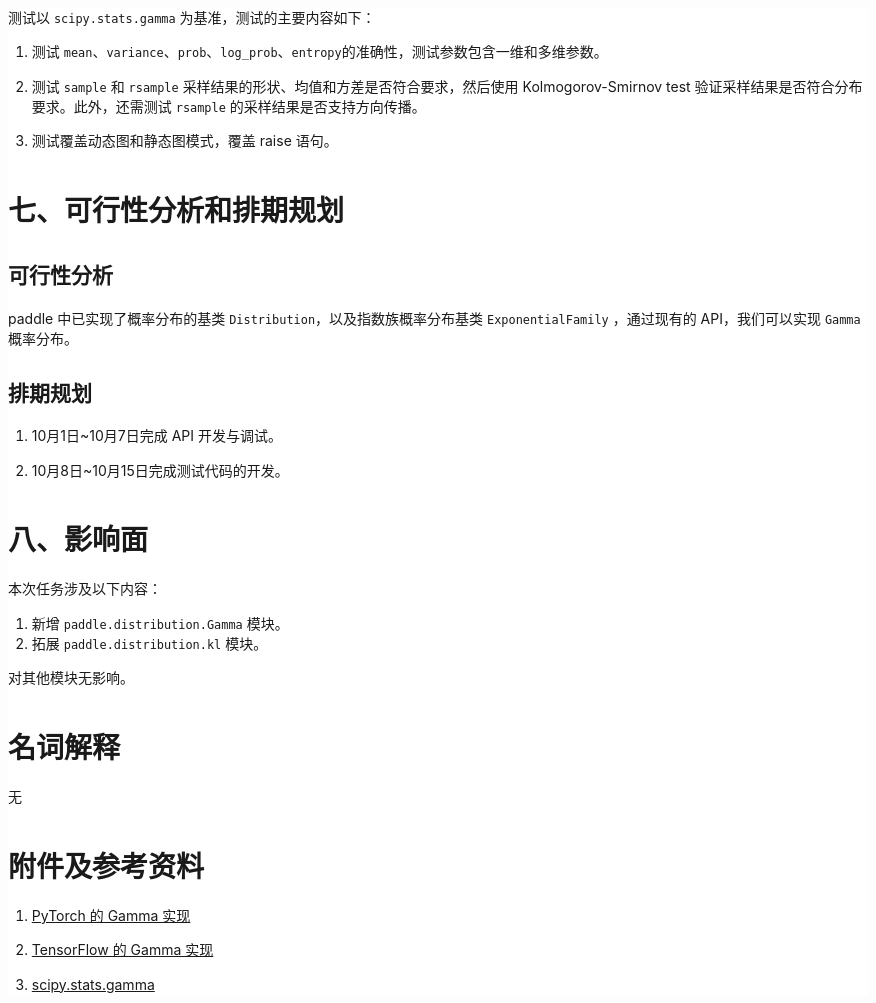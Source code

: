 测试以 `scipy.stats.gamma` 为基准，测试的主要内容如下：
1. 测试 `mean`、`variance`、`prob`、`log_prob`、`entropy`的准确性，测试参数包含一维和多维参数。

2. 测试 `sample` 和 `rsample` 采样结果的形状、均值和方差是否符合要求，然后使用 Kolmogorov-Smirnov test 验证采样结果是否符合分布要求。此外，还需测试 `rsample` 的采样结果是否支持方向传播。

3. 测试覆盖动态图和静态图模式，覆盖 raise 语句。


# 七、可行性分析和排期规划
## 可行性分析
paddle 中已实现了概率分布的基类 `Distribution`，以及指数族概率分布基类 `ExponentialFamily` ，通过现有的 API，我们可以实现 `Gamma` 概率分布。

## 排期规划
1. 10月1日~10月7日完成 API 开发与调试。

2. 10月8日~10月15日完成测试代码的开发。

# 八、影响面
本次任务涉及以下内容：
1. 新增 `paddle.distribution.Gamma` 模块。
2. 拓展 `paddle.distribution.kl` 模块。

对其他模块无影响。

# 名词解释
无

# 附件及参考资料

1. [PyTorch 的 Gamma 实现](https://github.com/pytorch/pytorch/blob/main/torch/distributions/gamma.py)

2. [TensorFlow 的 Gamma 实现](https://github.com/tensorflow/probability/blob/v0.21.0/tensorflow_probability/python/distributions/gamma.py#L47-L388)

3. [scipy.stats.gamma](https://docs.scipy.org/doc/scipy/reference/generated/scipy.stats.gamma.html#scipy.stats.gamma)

■ ■ ■ ■ ■ ■ ■

> [Work order] Repeat each line above exactly as it reads, omitting any pictures.

> [Exercise response]
Source code

: 测试以 `scipy.stats.gamma` 为基准，测试的主要内容如下：
1. 测试 `mean`、`variance`、`prob`、`log_prob`、`entropy`的准确性，测试参数包含一维和多维参数。

2. 测试 `sample` 和 `rsample` 采样结果的形状、均值和方差是否符合要求，然后使用 Kolmogorov-Smirnov test 验证采样结果是否符合分布要求。此外，还需测试 `rsample` 的采样结果是否支持方向传播。

3. 测试覆盖动态图和静态图模式，覆盖 raise 语句。


# 七、可行性分析和排期规划
## 可行性分析
paddle 中已实现了概率分布的基类 `Distribution`，以及指数族概率分布基类 `ExponentialFamily` ，通过现有的 API，我们可以实现 `Gamma` 概率分布。

## 排期规划
1. 10月1日~10月7日完成 API 开发与调试。

2. 10月8日~10月15日完成测试代码的开发。

# 八、影响面
本次任务涉及以下内容：
1. 新增 `paddle.distribution.Gamma` 模块。
2. 拓展 `paddle.distribution.kl` 模块。

对其他模块无影响。

# 名词解释
无

# 附件及参考资料

1. [PyTorch 的 Gamma 实现](https://github.com/pytorch/pytorch/blob/main/torch/distributions/gamma.py)

2. [TensorFlow 的 Gamma 实现](https://github.com/tensorflow/probability/blob/v0.21.0/tensorflow_probability/python/distributions/gamma.py#L47-L388)

3. [scipy.stats.gamma](https://docs.scipy.org/doc/scipy/reference/generated/scipy.stats.gamma.html#scipy.stats.gamma)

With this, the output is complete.